Where poetry meets science
WE NOW KNOW genetic memory is real. Epigenetics and brain science indicate we inherit the emotional experiences of our ancestors, and those experiences come to rest in our bodies and oral traditions. If an entire community undergoes the traumatic experience of conquest, colonization and loss of the land, trauma is both individual and collective. A cold, pale wind, pálido y frio, came. First the land, then the plazas, and finally, nuestros casas.
No nos ven, m’ijo.
“A lovely old adobe, the same family lived there 175 years! Would you believe it had linoleum over a dirt floor? But we sure made a killing!”
We thought los gabardines just didn’t notice, speaking as if we were children. “They just don’t like outsiders.”
No nos ven, m’ijo.
“Get your horse off my brand new lawn!”
Señora, mi caballo no sabe que ya no es su pastura. *
Con el tiempo, lentamente, paso por paso we began to become transparent, hasta cuando we could see landscapes, light
brillando through la plebe, como whispering dolls of wrinkled cellophane, todo la plebe, mi Raza, walking around the plaza that isn’t ours anymore, talking in dry, papery whispers Jamás me vas a ver, m’ijo.
Knocking on the old door, no one is there anymore.
“This house is haunted!”
*
When I pass the old placita at the corner of Valle Verde and La Loma I wonder if the mirror is still there. My great-great-great-great grandfather, Tranquilino Abeyta, who lived to 110, built that house. He embedded a broken fragment of mirror, precious in those days, in the adobe plaster for his wives, who died, one by one, all five of them. They said at the Senior Citizens’ [home] that he poisoned them.
We were not allowed to ask about Papa Tranque, but I secretly believed his wives left their faces in that mirror. Its surface had sagged with the weight of their secrets, and when I stood on a chair my reflection rippled, warped and screamed silently, desperate eyes watching me.
I wonder if the ghosts of the poisoned wives have learned English from listening to the strangers who live there now.
*
An old man people called Amarante Klan used to hitchhike from town to his half-collapsed choza in Ranchos, its windows broken, the stove pipe listing steeply, a thick crop of weeds on the dirt roof. He carried an antique pistol on a braided horsehair strap across his filthy rag-shrouded, cavernous chest. “Pa’ cuando the pinche KKK comes to Taos a lynchiar la Raza and take what’s left of the land!” he said.
When it was summer and I could roll the windows down, I would give him a ride. His clothes were black and stiff with soot and kerosene, and the deliberate slash of soot on each cheek told me it was not only the KKK he feared, but witches who never bother you if you have soot on your face. It would take him three minutes to get in my pickup.
First, he would try and piss me off.
“Eres Gringa, verdad?”
In response to the insult, I compulsively recited the obligatory roll call of my ancestors, and he would wait until I got to Sostenes’ name and then he would shout, “Agrrah! He was STUPID!”
And then he would tell me how Sostenes sold the land from Placitas to Ranchitos for three white horses.
“!Y hace tiempo que se murieon los pinches caballos! !No ay que vender la tierra!”
*
Four cold, pale, perfect trapizoids of moonlight
paint peonies, with worn-away patches,
scrubbed, prized Montgomery Ward Catalog
linoleum perfectly conforming to the shape
of the living earth underneath, walked upon one hundred and seventy-five years by the same family’s feet.
*
What weird wind trembles petals, shuffling shoes whispering earth walls, generations talking, eating, dying, birthing, fighting, making love, cooking, laughing, crying.
Layers and layers of mud plaster.

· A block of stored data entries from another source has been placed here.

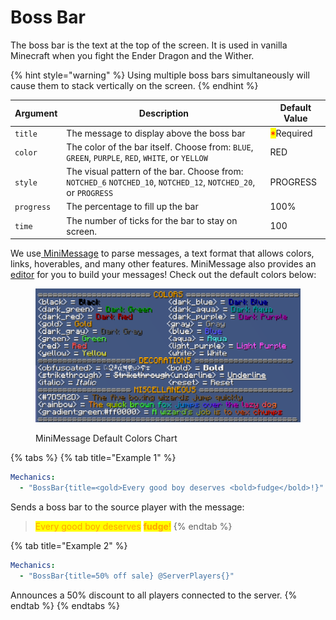 # Boss Bar

The boss bar is the text at the top of the screen. It is used in vanilla Minecraft when you fight the Ender Dragon and the Wither.

{% hint style="warning" %}
Using multiple boss bars simultaneously will cause them to stack vertically on the screen.
{% endhint %}

| Argument   | Description                                                                                                      | Default Value                              |
| ---------- | ---------------------------------------------------------------------------------------------------------------- | ------------------------------------------ |
| `title`    | The message to display above the boss bar                                                                        | <mark style="color:red;">\*</mark>Required |
| `color`    | The color of the bar itself. Choose from: `BLUE`, `GREEN`, `PURPLE`, `RED`, `WHITE`, or `YELLOW`                 | RED                                        |
| `style`    | The visual pattern of the bar. Choose from: `NOTCHED_6` `NOTCHED_10`, `NOTCHED_12`, `NOTCHED_20`, or `PROGRESS`  | PROGRESS                                   |
| `progress` | The percentage to fill up the bar                                                                                | 100%                                       |
| `time`     | The number of ticks for the bar to stay on screen.                                                               | 100                                        |

We use[ MiniMessage](https://docs.advntr.dev/minimessage/format.html) to parse messages, a text format that allows colors, links, hoverables, and many other features. MiniMessage also provides an [editor](https://webui.advntr.dev/) for you to build your messages! Check out the default colors below:

<figure><img src="../.gitbook/assets/image (1).png" alt=""><figcaption><p>MiniMessage Default Colors Chart</p></figcaption></figure>

{% tabs %}
{% tab title="Example 1" %}
```yaml
Mechanics:
  - "BossBar{title=<gold>Every good boy deserves <bold>fudge</bold>!}"
```

Sends a boss bar to the source player with the message:

> <mark style="color:orange;">Every good boy deserves</mark> <mark style="color:orange;"></mark><mark style="color:orange;">**fudge**</mark><mark style="color:orange;">!</mark>
{% endtab %}

{% tab title="Example 2" %}
```yaml
Mechanics:
  - "BossBar{title=50% off sale} @ServerPlayers{}"
```

Announces a 50% discount to all players connected to the server.&#x20;
{% endtab %}
{% endtabs %}



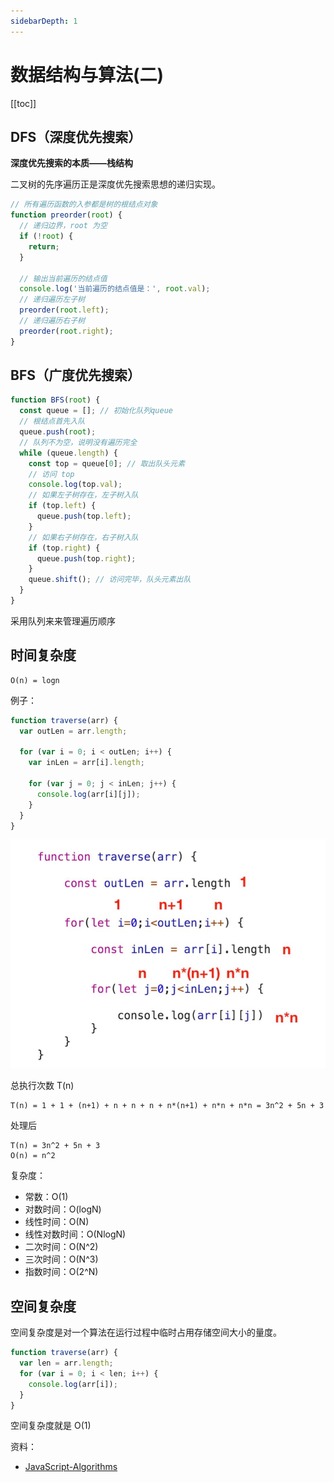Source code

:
 ```yaml
---
sidebarDepth: 1
---
```


# 数据结构与算法(二)

[[toc]]

## DFS（深度优先搜索）

**深度优先搜索的本质——栈结构**

二叉树的先序遍历正是深度优先搜索思想的递归实现。

```js
// 所有遍历函数的入参都是树的根结点对象
function preorder(root) {
  // 递归边界，root 为空
  if (!root) {
    return;
  }

  // 输出当前遍历的结点值
  console.log('当前遍历的结点值是：', root.val);
  // 递归遍历左子树
  preorder(root.left);
  // 递归遍历右子树
  preorder(root.right);
}
```

## BFS（广度优先搜索）

```js
function BFS(root) {
  const queue = []; // 初始化队列queue
  // 根结点首先入队
  queue.push(root);
  // 队列不为空，说明没有遍历完全
  while (queue.length) {
    const top = queue[0]; // 取出队头元素
    // 访问 top
    console.log(top.val);
    // 如果左子树存在，左子树入队
    if (top.left) {
      queue.push(top.left);
    }
    // 如果右子树存在，右子树入队
    if (top.right) {
      queue.push(top.right);
    }
    queue.shift(); // 访问完毕，队头元素出队
  }
}
```

采用队列来来管理遍历顺序

## 时间复杂度

```
O(n) = logn
```

例子：

```js
function traverse(arr) {
  var outLen = arr.length;

  for (var i = 0; i < outLen; i++) {
    var inLen = arr[i].length;

    for (var j = 0; j < inLen; j++) {
      console.log(arr[i][j]);
    }
  }
}
```

![时间复杂度](./imgs/time-complexity.jpg)

总执行次数 T(n)

```
T(n) = 1 + 1 + (n+1) + n + n + n + n*(n+1) + n*n + n*n = 3n^2 + 5n + 3
```

处理后

```
T(n) = 3n^2 + 5n + 3
O(n) = n^2
```

复杂度：

- 常数：O(1)
- 对数时间：O(logN)
- 线性时间：O(N)
- 线性对数时间：O(NlogN)
- 二次时间：O(N^2)
- 三次时间：O(N^3)
- 指数时间：O(2^N)

## 空间复杂度

空间复杂度是对一个算法在运行过程中临时占用存储空间大小的量度。

```js
function traverse(arr) {
  var len = arr.length;
  for (var i = 0; i < len; i++) {
    console.log(arr[i]);
  }
}
```

空间复杂度就是 O(1)

资料：

- [JavaScript-Algorithms](https://github.com/sisterAn/JavaScript-Algorithms)
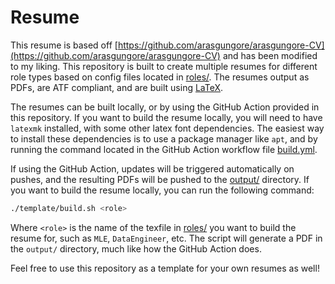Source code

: # Resume

This resume is based off [https://github.com/arasgungore/arasgungore-CV](https://github.com/arasgungore/arasgungore-CV) and has been modified to my liking. This repository is built to create multiple resumes for different role types based on config files located in [roles/](roles/). The resumes output as PDFs, are ATF compliant, and are built using [LaTeX](https://www.latex-project.org/).

The resumes can be built locally, or by using the GitHub Action provided in this repository. If you want to build the resume locally, you will need to have `latexmk` installed, with some other latex font dependencies. The easiest way to install these dependencies is to use a package manager like `apt`, and by running the command located in the GitHub Action workflow file [build.yml](.github/workflows/build_resumes.yml).

If using the GitHub Action, updates will be triggered automatically on pushes, and the resulting PDFs will be pushed to the [output/](output/) directory. If you want to build the resume locally, you can run the following command:

```bash
./template/build.sh <role>
```

Where `<role>` is the name of the texfile in [roles/](roles/) you want to build the resume for, such as `MLE`, `DataEngineer`, etc. The script will generate a PDF in the `output/` directory, much like how the GitHub Action does.

Feel free to use this repository as a template for your own resumes as well!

And that eye, masquerading as a mirror, watching the walls, layers of tierra vallita, every spring full moon
ghost-women, with sheepskins, stroking the shimmering, mirage moonlit walls
with invisible stories, sorrow, songs and poems of loss.
*
The first act of American Imperialism was
the conquest of half of Mexico, including Taos, in 1847.

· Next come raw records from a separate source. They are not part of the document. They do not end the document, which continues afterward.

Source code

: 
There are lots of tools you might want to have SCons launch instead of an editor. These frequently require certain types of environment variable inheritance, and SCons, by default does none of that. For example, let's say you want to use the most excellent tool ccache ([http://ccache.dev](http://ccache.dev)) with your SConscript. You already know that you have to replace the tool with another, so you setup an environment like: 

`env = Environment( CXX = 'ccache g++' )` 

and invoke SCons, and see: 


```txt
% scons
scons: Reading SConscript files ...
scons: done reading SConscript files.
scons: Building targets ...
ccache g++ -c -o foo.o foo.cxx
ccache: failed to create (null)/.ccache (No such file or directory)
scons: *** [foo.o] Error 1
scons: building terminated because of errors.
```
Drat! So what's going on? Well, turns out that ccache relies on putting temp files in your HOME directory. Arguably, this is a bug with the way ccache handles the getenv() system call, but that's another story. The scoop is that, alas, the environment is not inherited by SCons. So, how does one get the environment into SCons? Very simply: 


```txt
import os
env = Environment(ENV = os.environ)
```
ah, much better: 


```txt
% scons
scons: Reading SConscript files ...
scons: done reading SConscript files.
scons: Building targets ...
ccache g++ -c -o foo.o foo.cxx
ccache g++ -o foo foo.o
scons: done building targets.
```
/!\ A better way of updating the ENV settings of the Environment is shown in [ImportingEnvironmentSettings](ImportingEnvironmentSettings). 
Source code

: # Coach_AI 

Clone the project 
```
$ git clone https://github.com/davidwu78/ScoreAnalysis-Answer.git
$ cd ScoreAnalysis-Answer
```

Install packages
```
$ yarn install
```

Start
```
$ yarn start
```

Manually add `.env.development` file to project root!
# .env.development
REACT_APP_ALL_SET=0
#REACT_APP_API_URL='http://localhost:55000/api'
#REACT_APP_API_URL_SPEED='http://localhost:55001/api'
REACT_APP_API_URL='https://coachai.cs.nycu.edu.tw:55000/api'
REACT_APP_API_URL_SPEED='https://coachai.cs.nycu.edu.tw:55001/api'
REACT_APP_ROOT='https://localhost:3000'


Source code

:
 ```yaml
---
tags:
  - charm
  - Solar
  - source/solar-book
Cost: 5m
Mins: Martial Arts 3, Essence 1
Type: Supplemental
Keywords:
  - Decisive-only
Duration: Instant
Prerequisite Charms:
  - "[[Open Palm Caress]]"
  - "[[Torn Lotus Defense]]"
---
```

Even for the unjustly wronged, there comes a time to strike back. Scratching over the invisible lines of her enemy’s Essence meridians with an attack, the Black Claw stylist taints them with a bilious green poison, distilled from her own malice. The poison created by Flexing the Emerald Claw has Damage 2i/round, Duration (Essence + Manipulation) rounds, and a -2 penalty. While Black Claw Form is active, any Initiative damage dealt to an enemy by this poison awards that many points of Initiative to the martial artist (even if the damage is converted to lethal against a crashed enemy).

The walls at the corner of Valverde and La Loma remember witnesses telling the family about the hangings in the plaza, how the church at the Pueblo was cannonballed, they knew the names of those who died, how the wives of hanged warriors
who sacrificed themselves were forced
to drag their husband’s bodies four miles from the plaza back to the Pueblo. Those walls listened to how high Mora’s flames reached into the night sky as it burned to the ground, they listened to how the shots and the weeping of widows, sisters, mothers and daughters sounded.